### EXERCISE DETAILS:
What lines in the material hold the string "pull"? Return every one of them.
<<<<
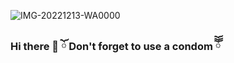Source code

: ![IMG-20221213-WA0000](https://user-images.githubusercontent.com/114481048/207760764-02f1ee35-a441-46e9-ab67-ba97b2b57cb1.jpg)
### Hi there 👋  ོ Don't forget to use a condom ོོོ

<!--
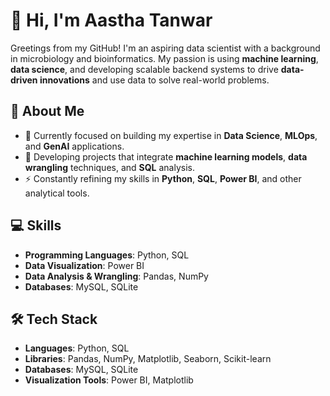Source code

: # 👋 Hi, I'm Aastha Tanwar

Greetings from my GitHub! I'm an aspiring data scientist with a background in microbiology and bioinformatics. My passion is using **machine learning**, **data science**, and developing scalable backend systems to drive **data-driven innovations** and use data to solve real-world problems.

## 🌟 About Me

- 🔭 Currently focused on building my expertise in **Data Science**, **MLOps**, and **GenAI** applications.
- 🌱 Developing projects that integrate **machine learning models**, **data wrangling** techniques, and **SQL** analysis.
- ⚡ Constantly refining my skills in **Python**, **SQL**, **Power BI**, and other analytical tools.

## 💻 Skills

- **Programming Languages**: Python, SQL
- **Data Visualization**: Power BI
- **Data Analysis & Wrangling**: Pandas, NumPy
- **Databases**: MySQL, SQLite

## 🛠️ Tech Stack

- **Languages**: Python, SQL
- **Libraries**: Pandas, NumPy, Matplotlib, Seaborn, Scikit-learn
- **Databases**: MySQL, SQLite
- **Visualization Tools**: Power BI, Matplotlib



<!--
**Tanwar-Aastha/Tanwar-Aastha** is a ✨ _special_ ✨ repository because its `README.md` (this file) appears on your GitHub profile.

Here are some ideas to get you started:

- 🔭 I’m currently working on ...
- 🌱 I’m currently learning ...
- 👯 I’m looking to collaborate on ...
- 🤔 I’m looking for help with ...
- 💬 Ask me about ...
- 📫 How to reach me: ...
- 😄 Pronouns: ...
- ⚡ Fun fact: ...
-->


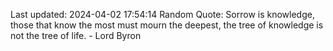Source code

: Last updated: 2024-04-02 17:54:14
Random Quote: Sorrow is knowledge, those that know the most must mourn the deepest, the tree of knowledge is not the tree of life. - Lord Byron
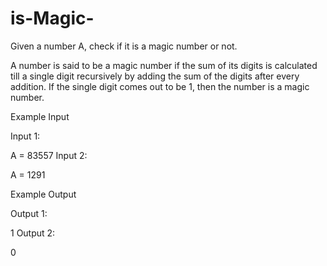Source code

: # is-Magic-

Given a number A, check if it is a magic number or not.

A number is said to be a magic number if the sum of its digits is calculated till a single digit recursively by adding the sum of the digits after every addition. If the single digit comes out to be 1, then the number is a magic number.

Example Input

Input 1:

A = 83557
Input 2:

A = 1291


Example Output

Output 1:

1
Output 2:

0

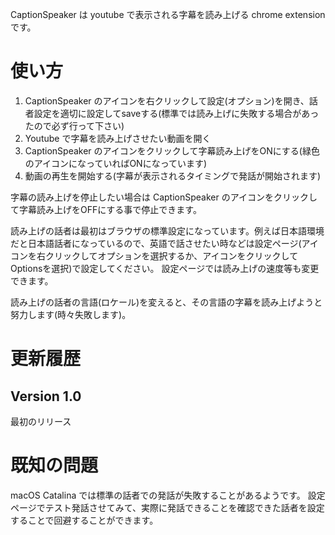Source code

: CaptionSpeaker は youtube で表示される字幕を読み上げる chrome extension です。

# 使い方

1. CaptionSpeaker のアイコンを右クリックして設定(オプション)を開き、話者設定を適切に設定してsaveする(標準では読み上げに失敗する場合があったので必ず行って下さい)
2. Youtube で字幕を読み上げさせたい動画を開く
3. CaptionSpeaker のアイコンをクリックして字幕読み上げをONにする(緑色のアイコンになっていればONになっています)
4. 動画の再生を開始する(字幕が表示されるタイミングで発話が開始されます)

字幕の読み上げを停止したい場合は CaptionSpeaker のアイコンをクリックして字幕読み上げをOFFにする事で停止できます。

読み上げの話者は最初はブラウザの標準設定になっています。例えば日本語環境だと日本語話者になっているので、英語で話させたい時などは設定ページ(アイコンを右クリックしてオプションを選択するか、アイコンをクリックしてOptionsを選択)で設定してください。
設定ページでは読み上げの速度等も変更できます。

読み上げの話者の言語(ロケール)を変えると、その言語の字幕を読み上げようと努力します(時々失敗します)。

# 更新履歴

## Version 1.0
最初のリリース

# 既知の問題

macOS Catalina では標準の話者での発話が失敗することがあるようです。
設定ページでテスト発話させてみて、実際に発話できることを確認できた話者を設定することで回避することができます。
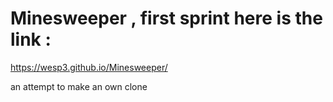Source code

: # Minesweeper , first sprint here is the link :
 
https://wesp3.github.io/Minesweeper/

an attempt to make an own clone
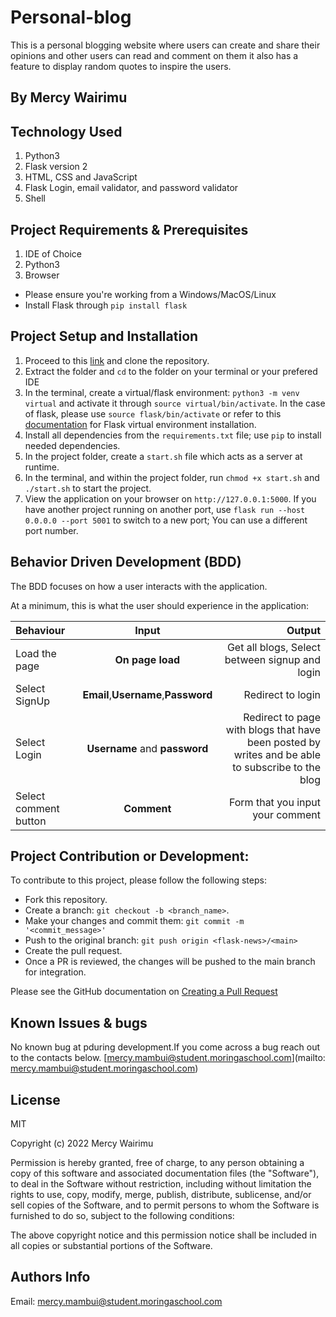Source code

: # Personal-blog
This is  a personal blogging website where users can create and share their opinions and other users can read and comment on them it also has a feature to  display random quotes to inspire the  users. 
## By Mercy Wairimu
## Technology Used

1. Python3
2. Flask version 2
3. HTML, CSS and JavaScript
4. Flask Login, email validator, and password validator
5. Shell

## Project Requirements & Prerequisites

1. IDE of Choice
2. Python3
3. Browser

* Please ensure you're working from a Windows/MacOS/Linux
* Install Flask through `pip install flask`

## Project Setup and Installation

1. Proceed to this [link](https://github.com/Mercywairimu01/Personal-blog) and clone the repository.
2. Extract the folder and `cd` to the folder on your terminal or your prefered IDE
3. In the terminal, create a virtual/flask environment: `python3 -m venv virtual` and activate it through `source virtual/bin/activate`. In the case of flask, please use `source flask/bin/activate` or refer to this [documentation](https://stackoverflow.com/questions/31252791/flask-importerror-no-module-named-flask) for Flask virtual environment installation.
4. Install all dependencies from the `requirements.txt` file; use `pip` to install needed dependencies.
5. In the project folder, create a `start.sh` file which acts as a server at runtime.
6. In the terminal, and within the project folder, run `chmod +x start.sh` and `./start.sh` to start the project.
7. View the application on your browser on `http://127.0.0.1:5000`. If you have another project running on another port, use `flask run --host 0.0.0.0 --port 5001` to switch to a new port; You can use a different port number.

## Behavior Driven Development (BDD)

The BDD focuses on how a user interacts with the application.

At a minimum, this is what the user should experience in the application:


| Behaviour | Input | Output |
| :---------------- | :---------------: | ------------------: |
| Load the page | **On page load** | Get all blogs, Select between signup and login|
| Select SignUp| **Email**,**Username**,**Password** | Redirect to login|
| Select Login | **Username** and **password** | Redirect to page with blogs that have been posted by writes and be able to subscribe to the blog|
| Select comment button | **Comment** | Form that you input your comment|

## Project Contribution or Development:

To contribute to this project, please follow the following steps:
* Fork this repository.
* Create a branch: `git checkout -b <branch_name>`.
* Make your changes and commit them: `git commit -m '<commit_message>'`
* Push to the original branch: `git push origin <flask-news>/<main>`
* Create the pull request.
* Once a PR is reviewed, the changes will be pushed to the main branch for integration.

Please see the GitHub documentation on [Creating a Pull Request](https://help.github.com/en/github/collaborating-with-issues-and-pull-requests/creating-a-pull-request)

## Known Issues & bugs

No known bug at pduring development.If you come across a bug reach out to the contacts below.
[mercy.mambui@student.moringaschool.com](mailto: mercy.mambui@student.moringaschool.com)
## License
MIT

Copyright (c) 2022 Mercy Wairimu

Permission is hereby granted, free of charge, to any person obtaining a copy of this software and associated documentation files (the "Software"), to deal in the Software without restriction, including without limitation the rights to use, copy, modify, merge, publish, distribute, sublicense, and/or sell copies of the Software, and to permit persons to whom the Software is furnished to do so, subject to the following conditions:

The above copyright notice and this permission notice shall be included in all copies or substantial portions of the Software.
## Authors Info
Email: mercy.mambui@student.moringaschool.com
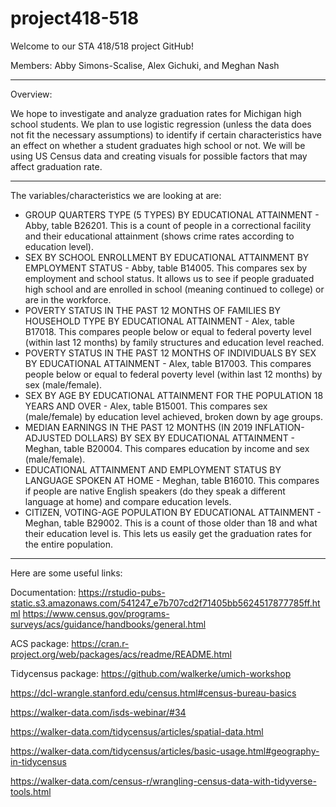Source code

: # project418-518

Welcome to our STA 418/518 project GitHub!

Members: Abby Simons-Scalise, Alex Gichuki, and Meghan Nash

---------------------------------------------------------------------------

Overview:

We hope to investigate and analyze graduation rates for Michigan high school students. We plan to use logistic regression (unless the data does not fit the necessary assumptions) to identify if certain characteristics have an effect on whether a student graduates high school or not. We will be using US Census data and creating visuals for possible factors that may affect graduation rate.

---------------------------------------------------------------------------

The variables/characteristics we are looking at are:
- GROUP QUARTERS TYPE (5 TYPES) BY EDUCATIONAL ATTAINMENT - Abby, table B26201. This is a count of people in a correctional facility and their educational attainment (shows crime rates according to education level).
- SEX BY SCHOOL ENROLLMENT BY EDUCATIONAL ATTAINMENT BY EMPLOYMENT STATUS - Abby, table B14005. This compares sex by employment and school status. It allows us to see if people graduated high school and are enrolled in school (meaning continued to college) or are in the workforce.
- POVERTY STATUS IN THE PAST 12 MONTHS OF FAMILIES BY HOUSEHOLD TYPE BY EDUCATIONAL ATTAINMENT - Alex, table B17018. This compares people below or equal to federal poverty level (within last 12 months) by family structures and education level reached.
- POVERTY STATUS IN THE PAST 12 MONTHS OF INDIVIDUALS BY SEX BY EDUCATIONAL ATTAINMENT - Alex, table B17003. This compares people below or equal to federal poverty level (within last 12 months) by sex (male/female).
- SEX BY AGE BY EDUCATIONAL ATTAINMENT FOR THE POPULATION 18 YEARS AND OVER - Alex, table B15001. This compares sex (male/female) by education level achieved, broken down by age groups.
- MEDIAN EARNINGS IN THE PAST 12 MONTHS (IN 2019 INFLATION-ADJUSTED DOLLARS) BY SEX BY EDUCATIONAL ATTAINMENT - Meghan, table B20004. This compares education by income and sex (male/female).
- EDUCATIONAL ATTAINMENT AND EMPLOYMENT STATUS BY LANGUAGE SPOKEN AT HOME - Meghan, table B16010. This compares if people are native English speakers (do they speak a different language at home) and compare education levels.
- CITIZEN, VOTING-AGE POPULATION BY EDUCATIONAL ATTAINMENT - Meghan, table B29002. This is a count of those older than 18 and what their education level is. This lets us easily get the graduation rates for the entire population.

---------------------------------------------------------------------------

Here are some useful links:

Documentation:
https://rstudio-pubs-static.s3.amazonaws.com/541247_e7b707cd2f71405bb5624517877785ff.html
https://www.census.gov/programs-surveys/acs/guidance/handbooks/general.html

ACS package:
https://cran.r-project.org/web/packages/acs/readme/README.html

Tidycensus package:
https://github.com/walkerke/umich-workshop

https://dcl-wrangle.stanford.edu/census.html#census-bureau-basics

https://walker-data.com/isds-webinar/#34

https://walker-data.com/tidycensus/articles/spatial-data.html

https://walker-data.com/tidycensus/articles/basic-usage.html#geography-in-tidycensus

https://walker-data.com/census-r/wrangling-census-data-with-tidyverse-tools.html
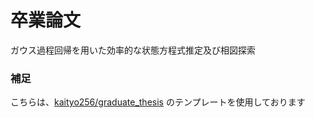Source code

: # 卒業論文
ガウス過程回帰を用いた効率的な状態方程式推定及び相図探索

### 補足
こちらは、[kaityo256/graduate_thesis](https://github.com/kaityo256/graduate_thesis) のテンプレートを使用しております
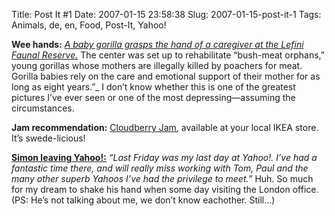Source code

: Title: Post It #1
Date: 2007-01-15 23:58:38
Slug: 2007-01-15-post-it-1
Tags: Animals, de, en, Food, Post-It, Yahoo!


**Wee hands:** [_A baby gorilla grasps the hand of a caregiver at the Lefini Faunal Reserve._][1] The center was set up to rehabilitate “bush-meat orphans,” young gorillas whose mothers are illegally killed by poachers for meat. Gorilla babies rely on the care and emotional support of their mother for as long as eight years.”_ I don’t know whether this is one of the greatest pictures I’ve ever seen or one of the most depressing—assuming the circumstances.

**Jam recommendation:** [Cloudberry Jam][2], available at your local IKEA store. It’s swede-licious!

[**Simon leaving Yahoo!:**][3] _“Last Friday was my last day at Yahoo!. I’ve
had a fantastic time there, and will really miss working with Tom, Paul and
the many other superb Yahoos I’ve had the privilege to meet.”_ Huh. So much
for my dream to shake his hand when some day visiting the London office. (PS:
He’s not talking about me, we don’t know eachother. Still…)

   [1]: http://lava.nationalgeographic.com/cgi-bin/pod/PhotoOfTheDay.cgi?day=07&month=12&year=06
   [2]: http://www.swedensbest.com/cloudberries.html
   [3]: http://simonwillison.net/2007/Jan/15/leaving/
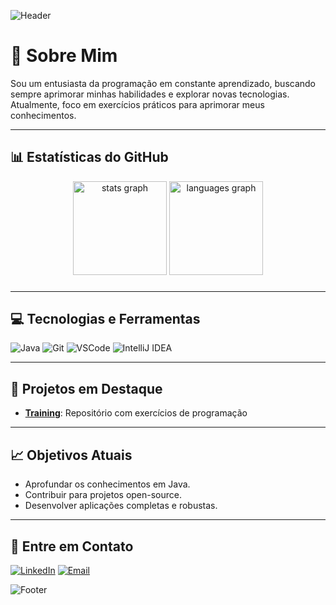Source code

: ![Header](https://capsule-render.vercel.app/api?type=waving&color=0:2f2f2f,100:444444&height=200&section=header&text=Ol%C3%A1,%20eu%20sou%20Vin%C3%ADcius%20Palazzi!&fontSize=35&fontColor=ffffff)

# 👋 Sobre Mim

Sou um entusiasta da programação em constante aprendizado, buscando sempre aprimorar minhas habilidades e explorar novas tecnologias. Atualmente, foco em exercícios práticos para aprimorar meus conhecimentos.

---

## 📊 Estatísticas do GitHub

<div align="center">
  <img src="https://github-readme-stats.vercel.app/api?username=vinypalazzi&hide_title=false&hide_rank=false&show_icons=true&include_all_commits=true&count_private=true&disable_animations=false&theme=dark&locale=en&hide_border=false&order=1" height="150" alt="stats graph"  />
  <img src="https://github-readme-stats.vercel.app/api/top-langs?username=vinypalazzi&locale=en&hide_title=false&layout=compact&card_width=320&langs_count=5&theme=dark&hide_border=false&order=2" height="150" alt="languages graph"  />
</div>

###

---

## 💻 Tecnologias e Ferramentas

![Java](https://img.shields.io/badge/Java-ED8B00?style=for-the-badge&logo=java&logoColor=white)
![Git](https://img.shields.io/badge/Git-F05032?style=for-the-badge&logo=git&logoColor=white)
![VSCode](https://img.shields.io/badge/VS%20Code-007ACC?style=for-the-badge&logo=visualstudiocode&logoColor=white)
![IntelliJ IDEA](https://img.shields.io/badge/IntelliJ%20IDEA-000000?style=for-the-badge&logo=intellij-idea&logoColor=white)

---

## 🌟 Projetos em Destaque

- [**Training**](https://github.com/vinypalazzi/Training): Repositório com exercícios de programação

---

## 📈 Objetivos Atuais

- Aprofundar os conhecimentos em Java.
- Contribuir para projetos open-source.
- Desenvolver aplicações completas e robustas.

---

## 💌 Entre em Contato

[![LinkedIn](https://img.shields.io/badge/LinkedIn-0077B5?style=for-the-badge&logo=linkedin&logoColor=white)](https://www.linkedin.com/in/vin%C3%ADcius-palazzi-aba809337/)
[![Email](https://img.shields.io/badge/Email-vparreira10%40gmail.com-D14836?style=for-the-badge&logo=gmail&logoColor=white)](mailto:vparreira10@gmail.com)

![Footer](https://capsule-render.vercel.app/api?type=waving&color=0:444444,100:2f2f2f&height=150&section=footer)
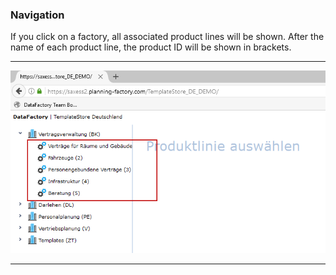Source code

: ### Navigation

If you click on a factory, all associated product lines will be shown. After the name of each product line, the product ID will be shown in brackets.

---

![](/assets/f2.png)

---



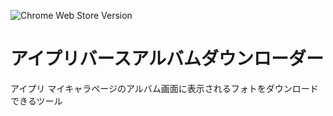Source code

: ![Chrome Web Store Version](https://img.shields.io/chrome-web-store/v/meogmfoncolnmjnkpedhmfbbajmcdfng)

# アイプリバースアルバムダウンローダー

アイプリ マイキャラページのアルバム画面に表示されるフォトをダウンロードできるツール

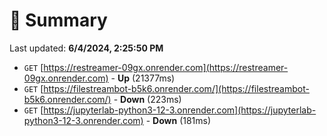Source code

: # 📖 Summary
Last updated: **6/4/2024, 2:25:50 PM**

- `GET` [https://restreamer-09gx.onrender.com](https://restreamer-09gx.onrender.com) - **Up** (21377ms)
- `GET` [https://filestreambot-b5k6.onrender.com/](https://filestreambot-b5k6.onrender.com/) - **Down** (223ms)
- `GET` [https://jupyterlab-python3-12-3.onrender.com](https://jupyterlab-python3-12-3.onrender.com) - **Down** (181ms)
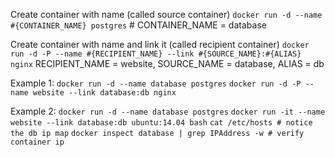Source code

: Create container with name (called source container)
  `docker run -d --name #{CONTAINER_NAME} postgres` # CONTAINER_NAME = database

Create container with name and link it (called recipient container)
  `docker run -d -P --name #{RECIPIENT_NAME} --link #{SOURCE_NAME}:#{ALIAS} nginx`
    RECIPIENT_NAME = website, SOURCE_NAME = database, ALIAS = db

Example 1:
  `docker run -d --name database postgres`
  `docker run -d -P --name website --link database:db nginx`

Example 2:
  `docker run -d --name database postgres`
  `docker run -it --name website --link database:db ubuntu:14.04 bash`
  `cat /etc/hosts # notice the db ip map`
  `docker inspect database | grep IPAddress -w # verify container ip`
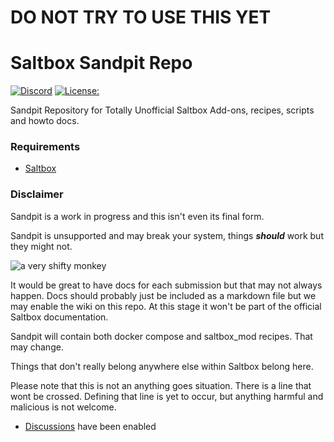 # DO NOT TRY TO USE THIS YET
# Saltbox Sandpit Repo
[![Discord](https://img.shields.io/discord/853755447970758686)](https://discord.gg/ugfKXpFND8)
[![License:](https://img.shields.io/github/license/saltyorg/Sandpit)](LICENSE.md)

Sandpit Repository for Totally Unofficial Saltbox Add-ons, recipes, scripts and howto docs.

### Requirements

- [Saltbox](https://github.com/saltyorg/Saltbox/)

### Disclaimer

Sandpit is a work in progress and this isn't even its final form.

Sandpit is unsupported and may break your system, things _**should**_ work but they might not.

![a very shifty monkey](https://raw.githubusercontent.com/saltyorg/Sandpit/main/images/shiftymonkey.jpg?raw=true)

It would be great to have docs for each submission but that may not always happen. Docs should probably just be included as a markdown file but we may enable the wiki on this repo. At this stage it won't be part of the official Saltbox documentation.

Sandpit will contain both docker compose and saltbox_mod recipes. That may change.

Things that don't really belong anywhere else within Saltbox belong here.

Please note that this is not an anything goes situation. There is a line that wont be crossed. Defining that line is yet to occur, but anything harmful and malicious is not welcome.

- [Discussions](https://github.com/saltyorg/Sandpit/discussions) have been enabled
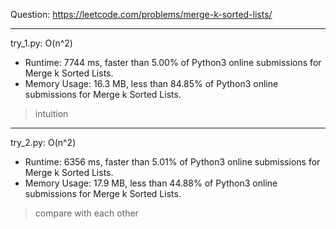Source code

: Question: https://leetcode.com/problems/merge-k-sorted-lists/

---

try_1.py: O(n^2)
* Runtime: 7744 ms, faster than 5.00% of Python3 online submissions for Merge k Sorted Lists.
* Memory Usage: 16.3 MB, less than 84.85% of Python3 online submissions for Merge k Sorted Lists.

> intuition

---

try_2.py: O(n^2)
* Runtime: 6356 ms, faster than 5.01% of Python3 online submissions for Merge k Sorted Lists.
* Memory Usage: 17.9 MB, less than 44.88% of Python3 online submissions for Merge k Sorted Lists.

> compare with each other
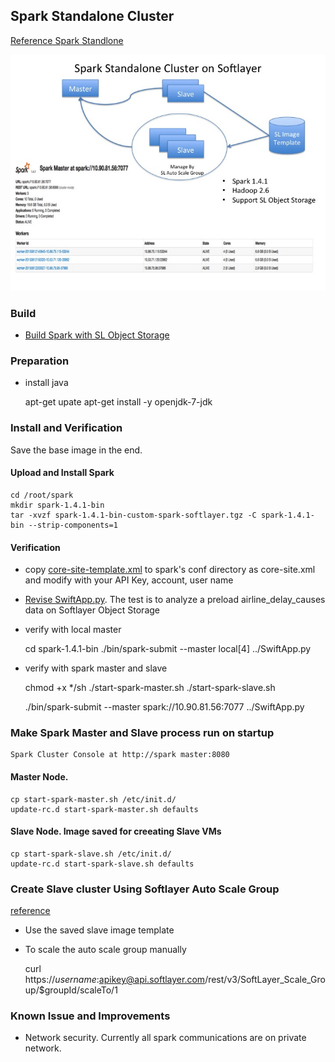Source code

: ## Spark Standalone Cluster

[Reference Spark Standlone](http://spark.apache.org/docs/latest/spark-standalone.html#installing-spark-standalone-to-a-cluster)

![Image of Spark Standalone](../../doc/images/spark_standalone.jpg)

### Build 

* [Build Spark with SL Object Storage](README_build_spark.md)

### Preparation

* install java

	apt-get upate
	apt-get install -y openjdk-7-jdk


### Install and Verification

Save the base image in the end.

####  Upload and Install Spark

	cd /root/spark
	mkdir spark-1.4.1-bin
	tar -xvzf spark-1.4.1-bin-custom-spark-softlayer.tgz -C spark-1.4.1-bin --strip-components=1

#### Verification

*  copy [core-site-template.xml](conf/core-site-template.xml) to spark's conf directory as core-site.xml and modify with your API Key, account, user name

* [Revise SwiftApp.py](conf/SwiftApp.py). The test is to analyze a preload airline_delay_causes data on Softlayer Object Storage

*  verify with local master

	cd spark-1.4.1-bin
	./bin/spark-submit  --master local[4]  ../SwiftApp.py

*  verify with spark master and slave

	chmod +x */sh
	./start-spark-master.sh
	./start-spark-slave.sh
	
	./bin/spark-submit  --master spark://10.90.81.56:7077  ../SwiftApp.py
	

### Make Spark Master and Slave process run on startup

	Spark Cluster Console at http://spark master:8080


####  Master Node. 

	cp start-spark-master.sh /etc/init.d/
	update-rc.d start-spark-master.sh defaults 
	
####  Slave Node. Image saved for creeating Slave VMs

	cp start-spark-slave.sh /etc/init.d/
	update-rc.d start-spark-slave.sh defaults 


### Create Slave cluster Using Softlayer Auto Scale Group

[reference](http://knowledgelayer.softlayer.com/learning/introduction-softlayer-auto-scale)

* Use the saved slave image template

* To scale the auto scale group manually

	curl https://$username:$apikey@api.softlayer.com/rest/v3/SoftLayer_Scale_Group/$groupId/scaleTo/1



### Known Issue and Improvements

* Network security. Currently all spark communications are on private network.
>>>>
### EXERCISE RESULT:
* Create the pull request.
Please see the GitHub documentation on [Creating a Pull Request](https://help.github.com/en/github/collaborating-with-issues-and-pull-requests/creating-a-pull-request)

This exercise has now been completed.